A regular and efficient housekeeping is recommended in hazardous locations to prevent hazards due to combustible and flammable materials buildup.
The use of an appropriate and safe equipment for this task is most important and should be part of the initial hazards analysis.
When it’s time to choose a vacuum cleaner two main aspects have to be considered:
1-is the equipment safe to be used in the hazardous location?
2-is it designed to safely collect the hazardous waste?
Regarding the first aspect you need to know the kind of hazardous location the vacuum cleaner will be used in and validate that the equipment is certified and marked in conformance with this location.
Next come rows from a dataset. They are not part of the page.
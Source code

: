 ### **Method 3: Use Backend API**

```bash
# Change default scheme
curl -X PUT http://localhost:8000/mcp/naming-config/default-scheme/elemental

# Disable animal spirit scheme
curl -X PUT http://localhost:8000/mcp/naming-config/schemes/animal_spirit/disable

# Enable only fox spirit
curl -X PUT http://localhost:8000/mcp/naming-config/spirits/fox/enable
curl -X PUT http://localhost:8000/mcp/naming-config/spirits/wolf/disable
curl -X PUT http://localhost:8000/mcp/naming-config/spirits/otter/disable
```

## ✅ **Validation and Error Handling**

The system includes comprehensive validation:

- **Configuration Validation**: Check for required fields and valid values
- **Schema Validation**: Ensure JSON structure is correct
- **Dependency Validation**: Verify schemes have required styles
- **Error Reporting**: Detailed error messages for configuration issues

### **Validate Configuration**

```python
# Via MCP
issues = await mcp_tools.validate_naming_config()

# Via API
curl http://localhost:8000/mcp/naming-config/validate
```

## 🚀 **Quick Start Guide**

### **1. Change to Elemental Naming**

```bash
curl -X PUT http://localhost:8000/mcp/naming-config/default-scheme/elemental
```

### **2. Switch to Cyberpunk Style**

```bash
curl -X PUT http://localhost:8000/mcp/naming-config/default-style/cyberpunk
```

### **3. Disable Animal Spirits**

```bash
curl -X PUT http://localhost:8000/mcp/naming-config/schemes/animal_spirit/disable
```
Request a certificate of compliance provided by a Nationally Recognized Testing Laboratory (NRTL) stating the location where the equipment can be used.
Regarding the second aspect you need to define the type of hazardous waste the vacuum cleaner will be used for (type of dust or liquid) and the quantity to be collected. Based on this information, and depending on the hazardous properties of the waste, you’ll have the choice between two main types of collection systems:
“Dry type”: collection of the waste inside a bag or directly inside the recovery tank
“Wet type”: precipitation of the waste into a neutralizing liquid bath (recommended for self-heating waste for example)
Read the vacuum cleaner’s instruction manual in order to validate the application it was designed for.
Different sizes of equipment, carts models and recovery tank emptying systems are available.
Vacuum cleaners certified for use in hazardous locations are offered in both electrical and non-electrical (compressed air driven) versions. Vacuum cleaners using compressed air are usually less expensive to purchase and to maintain than electrical ones.